Kebaktian Rabu Malam 25 November 2009 dilaksanakan dalam kaitan Pekan Doa akhir tahun yang bertema “Misi Pengharapan”. Pemimpin acara adalah Bapak Willy Wuisan dan doa pembukaan dilayangkan oleh Bapak Marlan Sianturi. Pada kebaktian ini, Yoan Hutauruk membawakan lagu pujian yang berjudul “Apakah jangkarmu akan tahan”. Setelah itu, jemaat menyanyikan lagu “Aku Mau Sedia” sebagai lagu tema di sepanjang Pekan Doa ini. Bapak Wilson mengawali renungan dengan mengulas beberapa semboyan dari beberapa badan usaha dunia. Setiap perusahaan atau badan usaha selalu mempunyai semboyan atau moto yang dapat mencerminkan misi dari badan usaha tersebut. Gereja Masehi Advent Hari Ketujuh juga mempunyai misi besar yaitu untuk menyatakan pekabaran tiga malaikat dalam wahyu 14.
Wahyu 14:7 mengatakan, “dan ia berseru dengan suara nyaring: ‘Takutlah akan Allah dan muliakanlah Dia, karena telah tiba saat penghakiman-Nya, dan sembahlah Dia yang telah menjadikan langit dan bumi dan laut dan semua mata air.’ ” Penyembahan yang benar adalah menyembah Dia yang menciptakan langit dan bumi. Hanya Allah, khalik pencipta alam semesta sekaligus penyelamat manusia, yang patut disembah. Sebaliknya, penyembahan berhala adalah perayaan karya cipta manusia sebagai pencapaian tertinggi di dunia. Penyembahan ini bukan saja mencerminkan ketidaksetiaan kepada Allah, namun juga menghina Allah. Dosa penyembahan berhala adalah sia-sia, karena secara tidak langsung, menyembah diri kita sendiri. Dan itu tidak akan membawa diri kita bertumbuh. Jika Allah bukanlah objek kasih kita, maka kita akan menemukan sesuatu yang lain yang akan kita sembah. Itu dapat berupa permainan video, film, ataupun kesenangan lain yang dapat mencuri waktu ibadah kita. Untuk menghindari hal tersebut, kita harus fokus pada Allah sebagai satu-satunya objek yang kita kasihi. Allah yang menciptakan langit dan bumi, adalah satu-satunya yang sungguh-sungguh layak untuk menerima pujian.
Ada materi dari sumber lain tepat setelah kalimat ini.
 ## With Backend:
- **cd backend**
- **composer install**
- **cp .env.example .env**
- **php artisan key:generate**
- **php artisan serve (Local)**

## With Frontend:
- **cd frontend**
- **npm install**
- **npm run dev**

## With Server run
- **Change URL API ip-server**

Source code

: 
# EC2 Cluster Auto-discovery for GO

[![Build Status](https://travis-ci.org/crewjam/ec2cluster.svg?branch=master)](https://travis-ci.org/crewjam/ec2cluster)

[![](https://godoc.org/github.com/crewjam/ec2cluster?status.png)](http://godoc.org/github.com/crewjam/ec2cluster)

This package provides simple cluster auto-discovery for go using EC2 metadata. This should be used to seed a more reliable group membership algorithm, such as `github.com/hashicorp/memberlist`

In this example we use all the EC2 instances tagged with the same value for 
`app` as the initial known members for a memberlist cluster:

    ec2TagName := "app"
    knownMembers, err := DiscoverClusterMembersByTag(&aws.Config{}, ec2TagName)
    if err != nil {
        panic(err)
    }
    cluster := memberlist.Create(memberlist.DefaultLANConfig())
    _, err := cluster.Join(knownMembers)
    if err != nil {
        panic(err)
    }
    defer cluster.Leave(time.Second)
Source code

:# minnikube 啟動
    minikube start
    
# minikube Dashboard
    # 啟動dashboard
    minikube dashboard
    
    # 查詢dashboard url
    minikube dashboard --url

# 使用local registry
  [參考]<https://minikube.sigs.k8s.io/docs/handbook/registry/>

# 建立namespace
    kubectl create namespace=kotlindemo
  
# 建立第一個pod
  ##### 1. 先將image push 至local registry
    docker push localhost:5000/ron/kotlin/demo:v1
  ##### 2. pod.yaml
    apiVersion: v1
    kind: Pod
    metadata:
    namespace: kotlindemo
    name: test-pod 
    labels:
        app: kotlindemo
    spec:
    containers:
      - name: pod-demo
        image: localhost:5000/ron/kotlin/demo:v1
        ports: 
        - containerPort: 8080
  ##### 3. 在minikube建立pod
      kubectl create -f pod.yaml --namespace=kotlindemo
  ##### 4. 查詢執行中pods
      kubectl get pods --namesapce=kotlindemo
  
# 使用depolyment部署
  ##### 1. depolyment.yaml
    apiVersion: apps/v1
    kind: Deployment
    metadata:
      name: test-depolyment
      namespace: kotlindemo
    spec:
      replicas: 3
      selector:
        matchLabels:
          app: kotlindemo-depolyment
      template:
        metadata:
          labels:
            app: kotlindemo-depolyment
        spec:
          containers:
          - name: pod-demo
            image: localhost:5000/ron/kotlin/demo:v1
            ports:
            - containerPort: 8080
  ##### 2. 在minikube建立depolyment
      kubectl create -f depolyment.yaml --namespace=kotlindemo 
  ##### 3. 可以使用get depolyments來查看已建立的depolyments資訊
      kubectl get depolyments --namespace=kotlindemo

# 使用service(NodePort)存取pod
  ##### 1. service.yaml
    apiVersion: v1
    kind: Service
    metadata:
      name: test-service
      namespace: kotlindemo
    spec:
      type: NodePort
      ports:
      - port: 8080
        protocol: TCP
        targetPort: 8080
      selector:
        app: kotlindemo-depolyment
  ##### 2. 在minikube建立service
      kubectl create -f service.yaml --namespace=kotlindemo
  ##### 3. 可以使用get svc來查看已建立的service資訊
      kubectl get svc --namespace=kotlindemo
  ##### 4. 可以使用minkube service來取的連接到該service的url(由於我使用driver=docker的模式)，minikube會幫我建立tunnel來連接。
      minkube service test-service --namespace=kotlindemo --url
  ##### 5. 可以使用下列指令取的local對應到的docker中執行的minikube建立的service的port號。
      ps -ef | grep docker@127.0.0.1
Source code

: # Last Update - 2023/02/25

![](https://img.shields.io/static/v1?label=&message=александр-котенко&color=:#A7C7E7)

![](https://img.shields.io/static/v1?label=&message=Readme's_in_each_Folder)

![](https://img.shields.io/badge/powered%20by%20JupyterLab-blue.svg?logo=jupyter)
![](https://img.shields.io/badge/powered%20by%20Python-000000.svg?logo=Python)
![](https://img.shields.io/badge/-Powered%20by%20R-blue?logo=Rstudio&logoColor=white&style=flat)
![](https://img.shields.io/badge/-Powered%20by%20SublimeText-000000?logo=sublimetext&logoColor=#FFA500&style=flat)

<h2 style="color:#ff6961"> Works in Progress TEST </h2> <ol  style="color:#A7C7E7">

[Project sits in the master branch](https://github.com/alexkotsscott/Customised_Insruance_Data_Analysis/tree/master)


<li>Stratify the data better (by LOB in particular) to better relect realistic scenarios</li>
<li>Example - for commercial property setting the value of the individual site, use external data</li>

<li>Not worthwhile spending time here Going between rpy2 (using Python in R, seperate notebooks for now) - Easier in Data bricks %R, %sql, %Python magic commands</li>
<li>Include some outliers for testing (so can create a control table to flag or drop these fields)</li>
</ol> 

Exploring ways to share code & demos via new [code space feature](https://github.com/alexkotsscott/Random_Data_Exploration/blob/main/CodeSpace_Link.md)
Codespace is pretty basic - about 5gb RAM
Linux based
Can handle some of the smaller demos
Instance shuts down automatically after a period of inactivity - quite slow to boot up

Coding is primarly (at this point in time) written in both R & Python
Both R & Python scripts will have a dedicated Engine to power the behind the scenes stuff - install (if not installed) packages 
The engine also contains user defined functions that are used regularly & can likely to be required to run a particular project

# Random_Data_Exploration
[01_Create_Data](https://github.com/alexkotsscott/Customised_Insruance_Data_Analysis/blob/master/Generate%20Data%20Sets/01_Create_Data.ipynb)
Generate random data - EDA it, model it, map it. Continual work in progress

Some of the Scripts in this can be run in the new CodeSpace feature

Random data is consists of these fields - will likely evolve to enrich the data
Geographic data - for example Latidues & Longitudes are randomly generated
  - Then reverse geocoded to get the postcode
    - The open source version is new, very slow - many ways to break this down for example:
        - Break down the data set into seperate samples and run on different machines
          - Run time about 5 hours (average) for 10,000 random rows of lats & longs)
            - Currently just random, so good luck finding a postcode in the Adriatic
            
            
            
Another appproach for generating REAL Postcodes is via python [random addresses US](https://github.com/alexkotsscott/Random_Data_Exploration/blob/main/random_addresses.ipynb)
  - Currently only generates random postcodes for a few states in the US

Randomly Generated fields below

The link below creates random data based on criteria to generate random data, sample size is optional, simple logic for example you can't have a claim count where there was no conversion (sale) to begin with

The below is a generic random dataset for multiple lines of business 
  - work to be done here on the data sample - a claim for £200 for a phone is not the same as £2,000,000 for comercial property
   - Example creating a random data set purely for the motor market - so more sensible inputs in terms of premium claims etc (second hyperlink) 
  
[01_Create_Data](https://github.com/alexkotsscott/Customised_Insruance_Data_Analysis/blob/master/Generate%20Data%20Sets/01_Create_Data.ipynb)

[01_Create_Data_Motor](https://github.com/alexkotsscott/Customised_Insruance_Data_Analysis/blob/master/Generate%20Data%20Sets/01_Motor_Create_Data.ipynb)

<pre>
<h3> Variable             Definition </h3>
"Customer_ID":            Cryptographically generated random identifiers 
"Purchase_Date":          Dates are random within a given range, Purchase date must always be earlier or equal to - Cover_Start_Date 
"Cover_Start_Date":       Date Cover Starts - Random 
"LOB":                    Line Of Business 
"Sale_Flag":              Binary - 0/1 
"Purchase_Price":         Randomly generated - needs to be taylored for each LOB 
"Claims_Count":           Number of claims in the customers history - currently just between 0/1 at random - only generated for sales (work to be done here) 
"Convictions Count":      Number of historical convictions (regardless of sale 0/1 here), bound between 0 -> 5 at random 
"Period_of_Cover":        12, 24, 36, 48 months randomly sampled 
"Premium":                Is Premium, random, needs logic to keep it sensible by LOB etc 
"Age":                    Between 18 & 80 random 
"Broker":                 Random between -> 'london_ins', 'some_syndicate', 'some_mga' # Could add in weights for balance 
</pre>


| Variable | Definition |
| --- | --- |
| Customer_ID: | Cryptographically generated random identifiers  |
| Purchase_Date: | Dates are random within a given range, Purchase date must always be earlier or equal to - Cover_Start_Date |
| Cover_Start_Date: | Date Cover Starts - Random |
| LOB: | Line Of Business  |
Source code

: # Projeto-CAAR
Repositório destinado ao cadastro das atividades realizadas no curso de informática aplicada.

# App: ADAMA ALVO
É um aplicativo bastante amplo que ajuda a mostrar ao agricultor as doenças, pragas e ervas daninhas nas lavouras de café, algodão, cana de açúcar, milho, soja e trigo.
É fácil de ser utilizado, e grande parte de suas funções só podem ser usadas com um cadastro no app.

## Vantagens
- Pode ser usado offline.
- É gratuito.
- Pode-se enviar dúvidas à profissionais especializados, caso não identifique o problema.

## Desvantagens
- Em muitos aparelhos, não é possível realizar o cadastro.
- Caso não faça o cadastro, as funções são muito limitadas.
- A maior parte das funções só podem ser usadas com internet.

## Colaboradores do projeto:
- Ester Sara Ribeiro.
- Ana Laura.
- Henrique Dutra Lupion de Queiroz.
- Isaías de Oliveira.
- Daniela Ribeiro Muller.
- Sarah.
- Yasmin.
Dalam melakukan peribadatan kepada Allah, kita perlu penyerahan sepenuhnya. Terlalu sering, orang-orang mencampur-adukkan ibadah dengan hiburan yang memberi kepuasan diri. Ibadah artinya menyerahkan setiap tekanan pada kendali Allah dan sepenuhnya menyerahkan diri kita sendiri kepada Dia. Bila kita benar-benar menyembah Allah, segala sesuatu yang kita lakukan menjadi suatu persembahan penyerahan dan pujian. Ini semua tentang Dia dan bukan tentang kita. Ia adalah pusat dari ibadah kita. Dalam kisah penciptaan, kita dapati bahwa Allah telah menetapkan satu hari sebagai hari beribadah. Kejadian 2:2-3, “Ketika Allah pada hari ketujuh telah menyelesaikan pekerjaan yang dibuat-Nya itu, berhentilah Ia pada hari ketujuh dari segala pekerjaan yang telah dibuat-Nya itu. Lalu Allah memberkati hari ketujuh itu dan menguduskannya, karena pada hari itulah Ia berhenti dari segala pekerjaan penciptaan yang telah dibuat-Nya itu.” Ellen G. White menulis, “Sabat sejati, yang diberikan kepada manusia sebagai suatu peringatan peringatan akan penciptaan, telah ditempatkan dengan benar sebagai perintah suci Allah, dan sebagai gantinya, sabat palsu telah dijunjung tinggi dan disembah.... Tetapi suatu pekabaran, pekabaran malaikat ketiga, telah datang ke dunia ini, untuk mengangkat kebenaran pada posisinya yang benar, agar bisa berdiri teguh sebagai kebenaran Allah yang mengujikan di masa akhir ini. Persyaratan Allah harus diberikan kepada dunia dalam segala kuasa dan keaslian semula”. ”Bukanlah itu suatu keistimewaan menyatakan karunia Allah tentang Sabat dalam segala kuasa dan keaslian semula ? Hal ini tentunya menjadi sukacita kita. Inilah misi kita yang harus kita sampaikan kepada semua orang.”, kata Bapak Wilson mengakhiri renungan malam ini.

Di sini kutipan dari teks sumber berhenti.